PROBLEM TO SOLVE:
Every record below should be printed exactly, except for the pictures.

%%

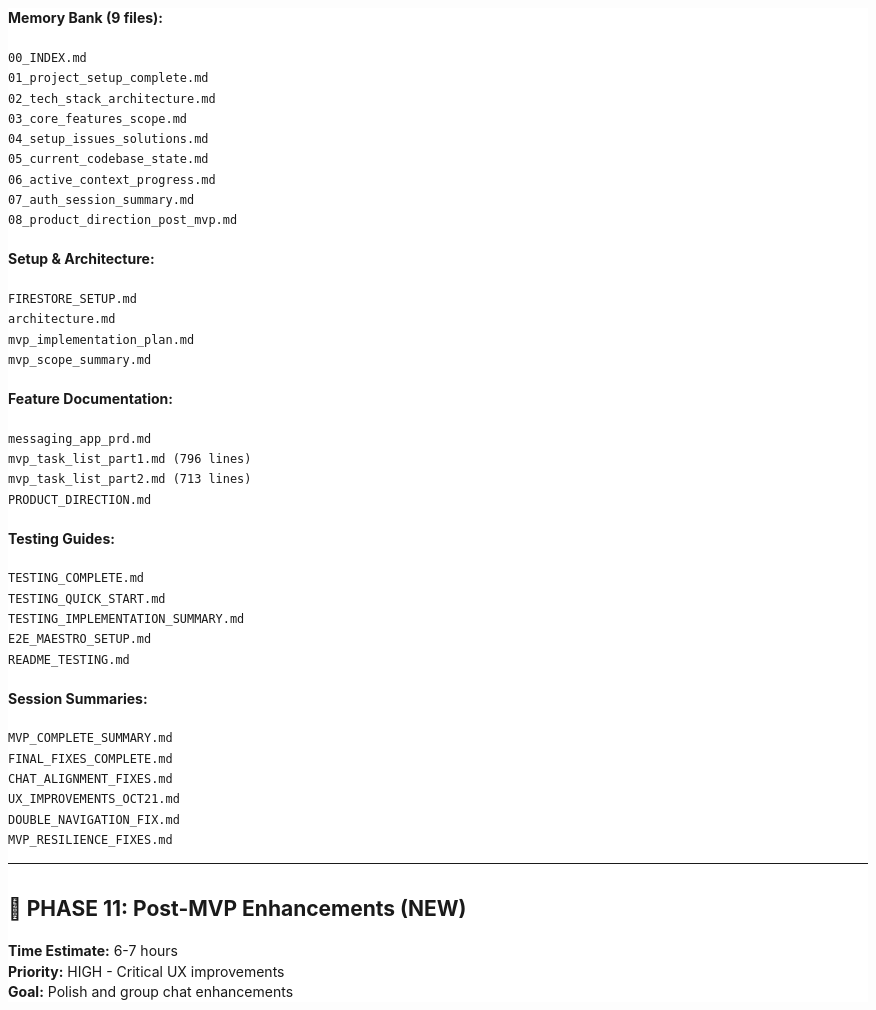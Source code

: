 #### **Memory Bank (9 files):**
```
00_INDEX.md
01_project_setup_complete.md
02_tech_stack_architecture.md
03_core_features_scope.md
04_setup_issues_solutions.md
05_current_codebase_state.md
06_active_context_progress.md
07_auth_session_summary.md
08_product_direction_post_mvp.md
```

#### **Setup & Architecture:**
```
FIRESTORE_SETUP.md
architecture.md
mvp_implementation_plan.md
mvp_scope_summary.md
```

#### **Feature Documentation:**
```
messaging_app_prd.md
mvp_task_list_part1.md (796 lines)
mvp_task_list_part2.md (713 lines)
PRODUCT_DIRECTION.md
```

#### **Testing Guides:**
```
TESTING_COMPLETE.md
TESTING_QUICK_START.md
TESTING_IMPLEMENTATION_SUMMARY.md
E2E_MAESTRO_SETUP.md
README_TESTING.md
```

#### **Session Summaries:**
```
MVP_COMPLETE_SUMMARY.md
FINAL_FIXES_COMPLETE.md
CHAT_ALIGNMENT_FIXES.md
UX_IMPROVEMENTS_OCT21.md
DOUBLE_NAVIGATION_FIX.md
MVP_RESILIENCE_FIXES.md
```

---

## 📱 PHASE 11: Post-MVP Enhancements (NEW)

**Time Estimate:** 6-7 hours  
**Priority:** HIGH - Critical UX improvements  
**Goal:** Polish and group chat enhancements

%%

FINISHED TASK:
Source code

: #### **Memory Bank (9 files):**
```
00_INDEX.md
01_project_setup_complete.md
02_tech_stack_architecture.md
03_core_features_scope.md
04_setup_issues_solutions.md
05_current_codebase_state.md
06_active_context_progress.md
07_auth_session_summary.md
08_product_direction_post_mvp.md
```

#### **Setup & Architecture:**
```
FIRESTORE_SETUP.md
architecture.md
mvp_implementation_plan.md
mvp_scope_summary.md
```

#### **Feature Documentation:**
```
messaging_app_prd.md
mvp_task_list_part1.md (796 lines)
mvp_task_list_part2.md (713 lines)
PRODUCT_DIRECTION.md
```

#### **Testing Guides:**
```
TESTING_COMPLETE.md
TESTING_QUICK_START.md
TESTING_IMPLEMENTATION_SUMMARY.md
E2E_MAESTRO_SETUP.md
README_TESTING.md
```

#### **Session Summaries:**
```
MVP_COMPLETE_SUMMARY.md
FINAL_FIXES_COMPLETE.md
CHAT_ALIGNMENT_FIXES.md
UX_IMPROVEMENTS_OCT21.md
DOUBLE_NAVIGATION_FIX.md
MVP_RESILIENCE_FIXES.md
```

---

## 📱 PHASE 11: Post-MVP Enhancements (NEW)

**Time Estimate:** 6-7 hours  
**Priority:** HIGH - Critical UX improvements  
**Goal:** Polish and group chat enhancements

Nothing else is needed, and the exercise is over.